State of the Blogosphere/State of the Hubbasphere

by Marianne Richmond on November 6, 2006

Dave Sifry issued his State of the Blogosphere this morning and suffice it to say its bigger than it was last report (57million blogs tracked world wide, 2 blogs created each second of every day, 1.6 million posts per day, 55% of blogs are defined as active which means that they have been updated at least once, in 3 months). English and Chinese remain the top two languages but Farsai is now in the top ten languages. Well okay then….

Now the question that we really care about…..influence. Here is the way the Technorati sees it: Low Authority (3-9 blogs linking), Middle Authority (10-99 blogs linking), High Authority(100-499 blogs linking) and Very high Authority (500+ blogs linking). As explained by Dave, any authority designation is still authority because there are 1.5MM blogs with 10 or more links (versus 57 million total) and authority is directly related to time blogging and frequency of posting.

OK, so I have many issues with the manner in which links are counted but since I don’t really have the expertise to talk spiders and parsing and what is really behind the curtain at Oz, I will not take that on; however, I do have a few comments on the numbers as related to influence, the privilege of rank and "blogger relations" issue between Michael Arrington at TechCrunch and Mothers Click that is making the rounds.

It relates back to a post by Clay Shirky called Power Laws, Weblogs and Inequality and the fact that the power law curve is heavily weighted towards those with the highest ranking. The rich get richer and so it is Technorati ranking terms. According to Shirky, the "size of the system increases the gap between the #1 spot and the median" and the highest ranked blogs (based upon links) are part of a self perpetuating, exponentially growing network of influence.

 In the words of Fred Stutzman at Unit Structures, the top ranked bloggers are the hubs who receive a disproportionate amount of in-bound links, that are flowing in a mostly non-reciprocal, low to high, ranked manner like airline hubs; the hubs then feed a significantly lesser number of links downward to the spokes. It is a kind of social multiplier model of influencers and influencer followers.

So, this leads to what Steve Rubel called the Underground Blogosphere: "The Underground Blogosphere is an intricate web of hundreds of thousands of emails that bloggers send to each other every day. In essence, they are "pitching" their latest posts in hopes of getting a link. Sometimes, bloggers are genuinely looking for good feedback, but more often than not all they are just looking for traffic." Steve gets pitched a lot and would prefer not to be emailed requests for links.Use del.ici.ous, please.

According to the PR firm for MothersClick, here is what happened: We have a client who was obsessed with getting their new 2.0-style company featured in TechCrunch. We approached it the right way, through the right channels, with respect for the people and processes at Arrington’s gig. We tried. We failed. It happens. Otherwise, the early reception in other media has been good. But the client was obsessed with TechCrunch. Without consulting their SHIFT team, the company’s founder left a critical comment at TechCrunch. The client basically questioned Arrington’s integrity. This comment got picked up by ValleyWag. Which got picked up by Digg. Which led to Mr. Arrington posting at-length in defense of his integrity.

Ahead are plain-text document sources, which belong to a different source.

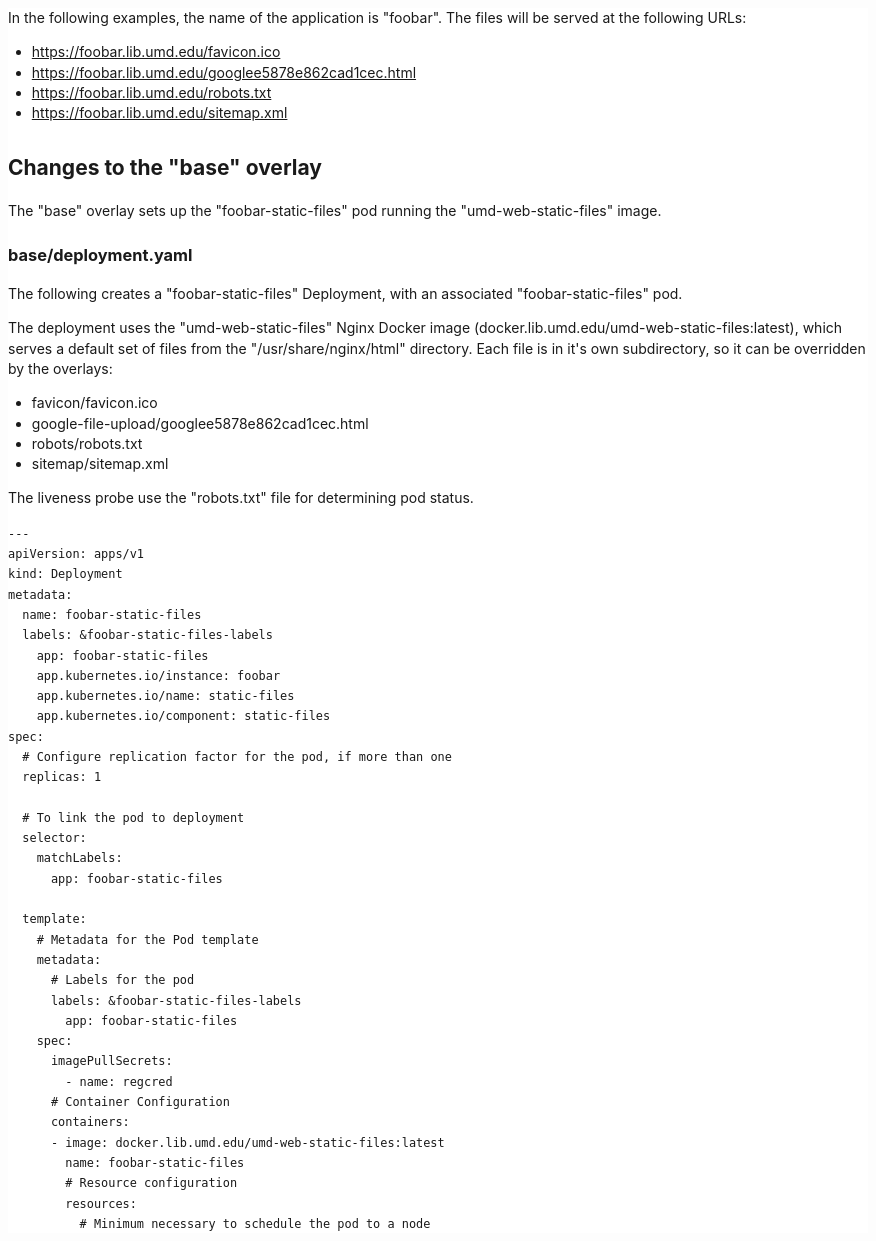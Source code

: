 In the following examples, the name of the application is "foobar". The files
will be served at the following URLs:

* https://foobar.lib.umd.edu/favicon.ico
* https://foobar.lib.umd.edu/googlee5878e862cad1cec.html
* https://foobar.lib.umd.edu/robots.txt
* https://foobar.lib.umd.edu/sitemap.xml

## Changes to the "base" overlay

The "base" overlay sets up the "foobar-static-files" pod running the
"umd-web-static-files" image.

### base/deployment.yaml

The following creates a "foobar-static-files" Deployment, with an associated
"foobar-static-files" pod.

The deployment uses the "umd-web-static-files" Nginx Docker image
(docker.lib.umd.edu/umd-web-static-files:latest), which serves a default set
of files from the "/usr/share/nginx/html" directory. Each file is in it's own
subdirectory, so it can be overridden by the overlays:

* favicon/favicon.ico
* google-file-upload/googlee5878e862cad1cec.html
* robots/robots.txt
* sitemap/sitemap.xml

The liveness probe use the "robots.txt" file for determining pod status.

```
---
apiVersion: apps/v1
kind: Deployment
metadata:
  name: foobar-static-files
  labels: &foobar-static-files-labels
    app: foobar-static-files
    app.kubernetes.io/instance: foobar
    app.kubernetes.io/name: static-files
    app.kubernetes.io/component: static-files
spec:
  # Configure replication factor for the pod, if more than one
  replicas: 1

  # To link the pod to deployment
  selector:
    matchLabels:
      app: foobar-static-files

  template:
    # Metadata for the Pod template
    metadata:
      # Labels for the pod
      labels: &foobar-static-files-labels
        app: foobar-static-files
    spec:
      imagePullSecrets:
        - name: regcred
      # Container Configuration
      containers:
      - image: docker.lib.umd.edu/umd-web-static-files:latest
        name: foobar-static-files
        # Resource configuration
        resources:
          # Minimum necessary to schedule the pod to a node
```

Robert Scoble, in a post titled, "A-list bloggers keeping the little guy down?" weighs in an agreement with Steve Rubel: don’t email me, post a comment to my blog.

Tara Hunt says, "Now…for Mother’s Click…wtf are they thinking? Why even target Mike and TC? Huh? The majority of your audience isn’t even there – you want to go to BlogHer and Dooce and individually talk to all of the mommy bloggers you can about giving it a try. TechCrunch? I don’t know if Mike has stats, but I’d imagine that his audience is largely male. Not that being on TC isn’t still valuable…but putting all of your energy in that direction is ridiculous." She advices that using a PR firm to send a "Dear Blogger" is not the right approach to getting a link, anyway.

So….the State of the Blogosphere? Its big, still growing, driven by an inequitable model of influence as measured and perpetuated by Technorati, that makes it challenging to rise above; but study the model, learn the culture, target your efforts, and like Strumpette, fight for your links.